Copy each line of the records below that mentions the word "Estadística".

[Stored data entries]
-=-=-=-=-
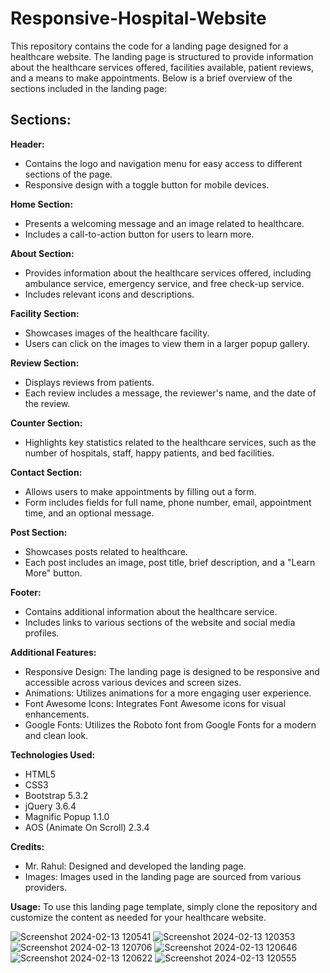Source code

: # Responsive-Hospital-Website


This repository contains the code for a landing page designed for a healthcare website. The landing page is structured to provide information about the healthcare services offered, facilities available, patient reviews, and a means to make appointments. Below is a brief overview of the sections included in the landing page:

## Sections:
**Header:**
+ Contains the logo and navigation menu for easy access to different sections of the page.
+ Responsive design with a toggle button for mobile devices.
  
**Home Section:**
+ Presents a welcoming message and an image related to healthcare.
+ Includes a call-to-action button for users to learn more.
  
**About Section:**
+ Provides information about the healthcare services offered, including ambulance service, emergency service, and free check-up service.
+ Includes relevant icons and descriptions.
  
**Facility Section:**
+ Showcases images of the healthcare facility.
+ Users can click on the images to view them in a larger popup gallery.
  
**Review Section:**
+ Displays reviews from patients.
+ Each review includes a message, the reviewer's name, and the date of the review.
  
**Counter Section:**
+ Highlights key statistics related to the healthcare services, such as the number of hospitals, staff, happy patients, and bed facilities.
  
**Contact Section:**
+ Allows users to make appointments by filling out a form.
+ Form includes fields for full name, phone number, email, appointment time, and an optional message.
  
**Post Section:**
+ Showcases posts related to healthcare.
+ Each post includes an image, post title, brief description, and a "Learn More" button.

**Footer:**
+ Contains additional information about the healthcare service.
+ Includes links to various sections of the website and social media profiles.

**Additional Features:**
+ Responsive Design: The landing page is designed to be responsive and accessible across various devices and screen sizes.
+ Animations: Utilizes animations for a more engaging user experience.
+ Font Awesome Icons: Integrates Font Awesome icons for visual enhancements.
+ Google Fonts: Utilizes the Roboto font from Google Fonts for a modern and clean look.
  
**Technologies Used:**
+ HTML5
+ CSS3
+ Bootstrap 5.3.2
+ jQuery 3.6.4
+ Magnific Popup 1.1.0
+ AOS (Animate On Scroll) 2.3.4
  
**Credits:**
+ Mr. Rahul: Designed and developed the landing page.
+ Images: Images used in the landing page are sourced from various providers.
  
**Usage:**
To use this landing page template, simply clone the repository and customize the content as needed for your healthcare website.

![Screenshot 2024-02-13 120541](https://github.com/jaiswalrahul2427/Responsive-Hospital-Website/assets/133475235/5b603901-9c94-43e9-9f0d-dfef282b7c93)
![Screenshot 2024-02-13 120353](https://github.com/jaiswalrahul2427/Responsive-Hospital-Website/assets/133475235/7b58cd67-0a09-4e18-85ad-4db717f63269)
![Screenshot 2024-02-13 120706](https://github.com/jaiswalrahul2427/Responsive-Hospital-Website/assets/133475235/c85a936a-4edc-4d4e-b22d-817d143ff921)
![Screenshot 2024-02-13 120646](https://github.com/jaiswalrahul2427/Responsive-Hospital-Website/assets/133475235/05151d25-82cb-4566-8bd4-06272cb377f5)
![Screenshot 2024-02-13 120622](https://github.com/jaiswalrahul2427/Responsive-Hospital-Website/assets/133475235/3f26aba4-90f2-4bd1-bcf5-971562310c54)
![Screenshot 2024-02-13 120555](https://github.com/jaiswalrahul2427/Responsive-Hospital-Website/assets/133475235/2449875b-f96b-4a76-9cfd-29ce7a3ee526)


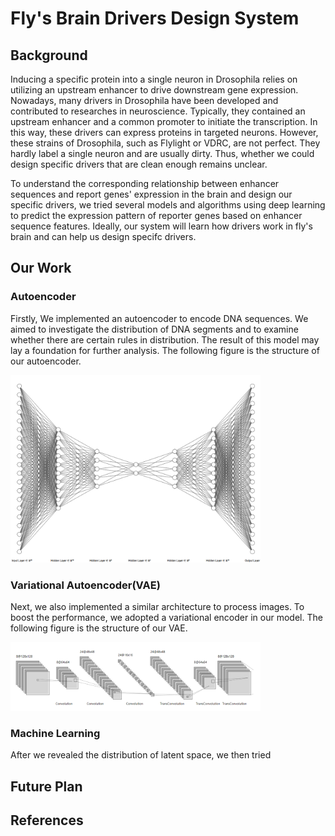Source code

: # Fly's Brain Drivers Design System
## Background
<p>Inducing a specific protein into a single neuron in Drosophila relies on utilizing an upstream enhancer to drive downstream gene expression. Nowadays, many drivers in Drosophila have been developed and contributed to researches in neuroscience. Typically, they contained an upstream enhancer and a common promoter to initiate the transcription. In this way, these drivers can express proteins in targeted neurons. However, these strains of Drosophila, such as Flylight or VDRC, are not perfect. They hardly label a single neuron and are usually dirty. Thus, whether we could design specific drivers that are clean enough remains unclear.</p>
  
<p>To understand the corresponding relationship between enhancer sequences and report genes' expression in the brain and design our specific drivers, we tried several models and algorithms using deep learning to predict the expression pattern of reporter genes based on enhancer sequence features. Ideally, our system will learn how drivers work in fly's brain and can help us design specifc drivers.</p>

## Our Work
### Autoencoder
<p>Firstly, We implemented an autoencoder to encode DNA sequences. We aimed to investigate the distribution of DNA segments and to examine whether there are certain rules in distribution. The result of this model may lay a foundation for further analysis. The following figure is the structure of our autoencoder.</p>

<div align="left">
  
<img src="https://github.com/TsinghuaWangZiXuan/Flybrain/blob/main/Images/Autoencoder.png" height="300" width="400" >
  
</div>

### Variational Autoencoder(VAE)

<p>Next, we also implemented a similar architecture to process images. To boost the performance, we adopted a variational encoder in our model. The following figure is the structure of our VAE. </p>

<div align="left">
  
<img src="https://github.com/TsinghuaWangZiXuan/Flybrain/blob/main/Images/VAE.png" height="110" width="400" >
  
</div>

### Machine Learning
<p>After we revealed the distribution of latent space, we then tried </p>

## Future Plan
## References
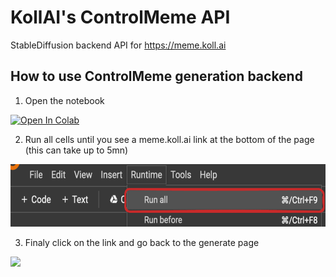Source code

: # KollAI's ControlMeme API

StableDiffusion backend API for https://meme.koll.ai

## How to use ControlMeme generation backend

1. Open the notebook

<a href="https://colab.research.google.com/github/koll-ai/control-meme-api/blob/main/Controlmeme_Colab_API.ipynb" target="_parent"><img src="https://colab.research.google.com/assets/colab-badge.svg" alt="Open In Colab"/></a>

2. Run all cells until you see a meme.koll.ai link at the bottom of the page (this can take up to 5mn)

<img src="https://raw.githubusercontent.com/koll-ai/control-meme-api/main/images/run_all.png" style="height: 100px; width=auto">

3. Finaly click on the link and go back to the generate page

<img src="https://user-images.githubusercontent.com/22277706/224489141-42e03196-7f56-4ae1-93a8-184886a659c7.png" style="height: 100px; width=auto">


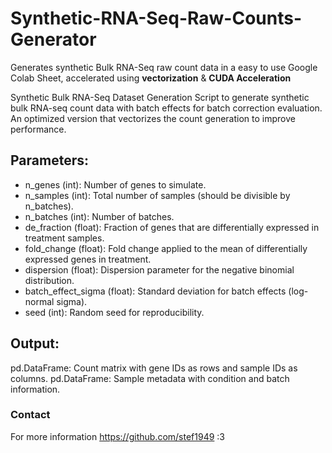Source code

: # Synthetic-RNA-Seq-Raw-Counts-Generator
Generates synthetic Bulk RNA-Seq raw count data in a easy to use Google Colab Sheet, accelerated using **vectorization** & **CUDA Acceleration**

Synthetic Bulk RNA-Seq Dataset Generation
Script to generate synthetic bulk RNA-seq count data with batch effects for batch correction evaluation. An optimized version that vectorizes the count generation to improve performance.

## Parameters:
- n_genes (int): Number of genes to simulate.
- n_samples (int): Total number of samples (should be divisible by n_batches).
- n_batches (int): Number of batches.
- de_fraction (float): Fraction of genes that are differentially expressed in treatment samples.
- fold_change (float): Fold change applied to the mean of differentially expressed genes in treatment.
- dispersion (float): Dispersion parameter for the negative binomial distribution.
- batch_effect_sigma (float): Standard deviation for batch effects (log-normal sigma).
- seed (int): Random seed for reproducibility.
## Output:
pd.DataFrame: Count matrix with gene IDs as rows and sample IDs as columns.
pd.DataFrame: Sample metadata with condition and batch information.
### Contact
For more information https://github.com/stef1949 :3

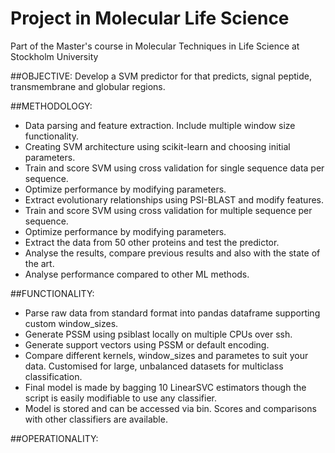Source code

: # Project in Molecular Life Science
Part of the Master's course in Molecular Techniques in Life Science at Stockholm University

##OBJECTIVE: 
 Develop a SVM predictor for that predicts, signal peptide, transmembrane and globular regions.
 
##METHODOLOGY:
*	Data parsing and feature extraction. Include multiple window size functionality.
*	Creating SVM architecture using scikit-learn and choosing initial parameters.
*	Train and score SVM using cross validation for single sequence data per sequence.
*	Optimize performance by modifying parameters.
*	Extract evolutionary relationships using PSI-BLAST and modify features.
*	Train and score SVM using cross validation for multiple sequence per sequence.
*	Optimize performance by modifying parameters.
*	Extract the data from 50 other proteins and test the predictor.
*	Analyse the results, compare previous results and also with the state of the art.
*	Analyse performance compared to other ML methods.

##FUNCTIONALITY:
*   Parse raw data from standard format into pandas dataframe supporting custom window_sizes.
*   Generate PSSM using psiblast locally on multiple CPUs over ssh.
*   Generate support vectors using PSSM or default encoding.
*   Compare different kernels, window_sizes and parametes to suit your data. Customised for large, unbalanced datasets for multiclass classification.
*   Final model is made by bagging 10 LinearSVC estimators though the script is easily modifiable to use any classifier.
*   Model is stored and can be accessed via bin. Scores and comparisons with other classifiers are available.

##OPERATIONALITY:
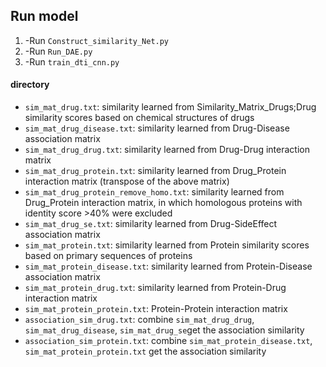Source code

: 
##  Run model

1. -Run `Construct_similarity_Net.py`
2. -Run `Run_DAE.py`
3. -Run `train_dti_cnn.py`

#### directory

- `sim_mat_drug.txt`: similarity learned from Similarity_Matrix_Drugs;Drug similarity scores based on chemical structures of drugs
- `sim_mat_drug_disease.txt`: similarity learned from Drug-Disease association matrix
- `sim_mat_drug_drug.txt`: similarity learned from Drug-Drug interaction matrix
- `sim_mat_drug_protein.txt`: similarity learned from Drug_Protein interaction matrix (transpose of the above matrix)
- `sim_mat_drug_protein_remove_homo.txt`: similarity learned from  Drug_Protein interaction matrix, in which homologous proteins with identity score >40% were excluded
- `sim_mat_drug_se.txt`: similarity learned from Drug-SideEffect association matrix
- `sim_mat_protein.txt`: similarity learned from Protein similarity scores based on primary sequences of proteins
- `sim_mat_protein_disease.txt`: similarity learned from Protein-Disease association matrix
- `sim_mat_protein_drug.txt`: similarity learned from Protein-Drug interaction matrix
- `sim_mat_protein_protein.txt`: Protein-Protein interaction matrix
- `association_sim_drug.txt`: combine `sim_mat_drug_drug`, `sim_mat_drug_disease`, `sim_mat_drug_se`get the association similarity
- `association_sim_protein.txt`: combine `sim_mat_protein_disease.txt`, `sim_mat_protein_protein.txt` get the association similarity


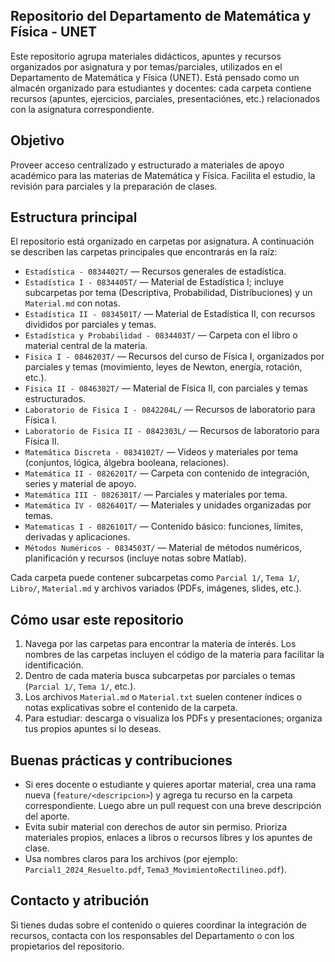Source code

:## Repositorio del Departamento de Matemática y Física - UNET

Este repositorio agrupa materiales didácticos, apuntes y recursos organizados por asignatura y por temas/parciales, utilizados en el Departamento de Matemática y Física (UNET). Está pensado como un almacén organizado para estudiantes y docentes: cada carpeta contiene recursos (apuntes, ejercicios, parciales, presentaciónes, etc.) relacionados con la asignatura correspondiente.

## Objetivo

Proveer acceso centralizado y estructurado a materiales de apoyo académico para las materias de Matemática y Física. Facilita el estudio, la revisión para parciales y la preparación de clases.

## Estructura principal

El repositorio está organizado en carpetas por asignatura. A continuación se describen las carpetas principales que encontrarás en la raíz:

- `Estadística - 0834402T/` — Recursos generales de estadística.
- `Estadística I - 0834405T/` — Material de Estadística I; incluye subcarpetas por tema (Descriptiva, Probabilidad, Distribuciones) y un `Material.md` con notas.
- `Estadística II - 0834501T/` — Material de Estadística II, con recursos divididos por parciales y temas.
- `Estadística y Probabilidad - 0834403T/` — Carpeta con el libro o material central de la materia.
- `Fisica I - 0846203T/` — Recursos del curso de Física I, organizados por parciales y temas (movimiento, leyes de Newton, energía, rotación, etc.).
- `Fisica II - 0846302T/` — Material de Física II, con parciales y temas estructurados.
- `Laboratorio de Fisica I - 0842204L/` — Recursos de laboratorio para Física I.
- `Laboratorio de Fisica II - 0842303L/` — Recursos de laboratorio para Física II.
- `Matemática Discreta - 0834102T/` — Videos y materiales por tema (conjuntos, lógica, álgebra booleana, relaciones).
- `Matemática II - 0826201T/` — Carpeta con contenido de integración, series y material de apoyo.
- `Matemática III - 0826301T/` — Parciales y materiales por tema.
- `Matemática IV - 0826401T/` — Materiales y unidades organizadas por temas.
- `Matematicas I - 0826101T/` — Contenido básico: funciones, límites, derivadas y aplicaciones.
- `Métodos Numéricos - 0834503T/` — Material de métodos numéricos, planificación y recursos (incluye notas sobre Matlab).

Cada carpeta puede contener subcarpetas como `Parcial 1/`, `Tema 1/`, `Libro/`, `Material.md` y archivos variados (PDFs, imágenes, slides, etc.).

## Cómo usar este repositorio

1. Navega por las carpetas para encontrar la materia de interés. Los nombres de las carpetas incluyen el código de la materia para facilitar la identificación.
2. Dentro de cada materia busca subcarpetas por parciales o temas (`Parcial 1/`, `Tema 1/`, etc.).
3. Los archivos `Material.md` o `Material.txt` suelen contener índices o notas explicativas sobre el contenido de la carpeta.
4. Para estudiar: descarga o visualiza los PDFs y presentaciones; organiza tus propios apuntes si lo deseas.

## Buenas prácticas y contribuciones

- Si eres docente o estudiante y quieres aportar material, crea una rama nueva (`feature/<descripcion>`) y agrega tu recurso en la carpeta correspondiente. Luego abre un pull request con una breve descripción del aporte.
- Evita subir material con derechos de autor sin permiso. Prioriza materiales propios, enlaces a libros o recursos libres y los apuntes de clase.
- Usa nombres claros para los archivos (por ejemplo: `Parcial1_2024_Resuelto.pdf`, `Tema3_MovimientoRectilineo.pdf`).

## Contacto y atribución

Si tienes dudas sobre el contenido o quieres coordinar la integración de recursos, contacta con los responsables del Departamento o con los propietarios del repositorio.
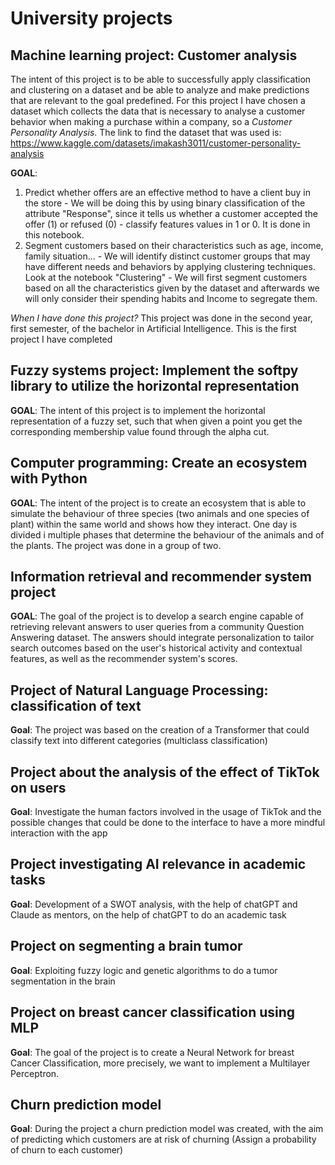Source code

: # University projects

## Machine learning project: Customer analysis
The intent of this project is to be able to successfully apply classification and clustering on a dataset and be able to analyze and make predictions that are relevant to the goal predefined.
For this project I have chosen a dataset which collects the data that is necessary to analyse a customer behavior when making a purchase within a company, so a *Customer Personality Analysis*.
The link to find the dataset that was used is:
https://www.kaggle.com/datasets/imakash3011/customer-personality-analysis

**GOAL**: 
1. Predict whether offers are an effective method to have a client buy in the store - We will be doing this by using binary classification of the attribute "Response", since it tells us whether a customer accepted the offer (1) or refused (0) - classify features values in 1 or 0. It is done in this notebook.
2. Segment customers based on their characteristics such as age, income, family situation... -  We will identify distinct customer groups that may have different needs and behaviors by applying clustering techniques. Look at the notebook "Clustering" - We will first segment customers based on all the characteristics given by the dataset and afterwards we will only consider their spending habits and Income to segregate them.

*When I have done this project?* This project was done in the second year, first semester, of the bachelor in Artificial Intelligence. This is the first project I have completed

## Fuzzy systems project: Implement the softpy library to utilize the horizontal representation
**GOAL**: 
The intent of this project is to implement the horizontal representation of a fuzzy set, such that when given a point you get the corresponding membership value found through the alpha cut.

## Computer programming: Create an ecosystem with Python
**GOAL**: 
The intent of the project is to create an ecosystem that is able to simulate the behaviour of three species (two animals and one species of plant) within the same world and shows how they interact. One day is divided i multiple phases that determine the behaviour of the animals and of the plants.
The project was done in a group of two.

## Information retrieval and recommender system project
**GOAL**:
The goal of the project is to develop a search engine capable of retrieving relevant answers to user queries from a community Question Answering dataset. The answers should integrate personalization to tailor search outcomes based on the user's historical activity and contextual features, as well as the recommender system's scores.

## Project of Natural Language Processing: classification of text
**Goal**:
The project was based on the creation of a Transformer that could classify text into different categories (multiclass classification)

## Project about the analysis of the effect of TikTok on users
**Goal**:
Investigate the human factors involved in the usage of TikTok and the possible changes that could be done to the interface to have a more mindful interaction with the app

## Project investigating AI relevance in academic tasks
**Goal**:
Development of a SWOT analysis, with the help of chatGPT and Claude as mentors, on the help of chatGPT to do an academic task

## Project on segmenting a brain tumor
**Goal**: 
Exploiting fuzzy logic and genetic algorithms to do a tumor segmentation in the brain

## Project on breast cancer classification using MLP
**Goal**:
The goal of the project is to create a Neural Network for breast Cancer Classification, more precisely, we want to implement a Multilayer Perceptron.

## Churn prediction model
**Goal**:
During the project a churn prediction model was created, with the aim of predicting which customers are at risk of churning (Assign a probability of churn to each customer)
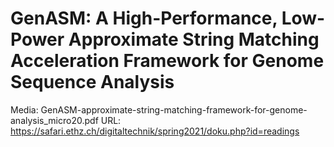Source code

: # GenASM: A High-Performance, Low-Power Approximate String Matching Acceleration Framework for Genome Sequence Analysis

Media: GenASM-approximate-string-matching-framework-for-genome-analysis_micro20.pdf
URL: https://safari.ethz.ch/digitaltechnik/spring2021/doku.php?id=readings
-=-=-=-=-
— Answer area —
- `Estadística - 0834402T/` — Recursos generales de estadística.
- `Estadística I - 0834405T/` — Material de Estadística I; incluye subcarpetas por tema (Descriptiva, Probabilidad, Distribuciones) y un `Material.md` con notas.
- `Estadística II - 0834501T/` — Material de Estadística II, con recursos divididos por parciales y temas.
- `Estadística y Probabilidad - 0834403T/` — Carpeta con el libro o material central de la materia.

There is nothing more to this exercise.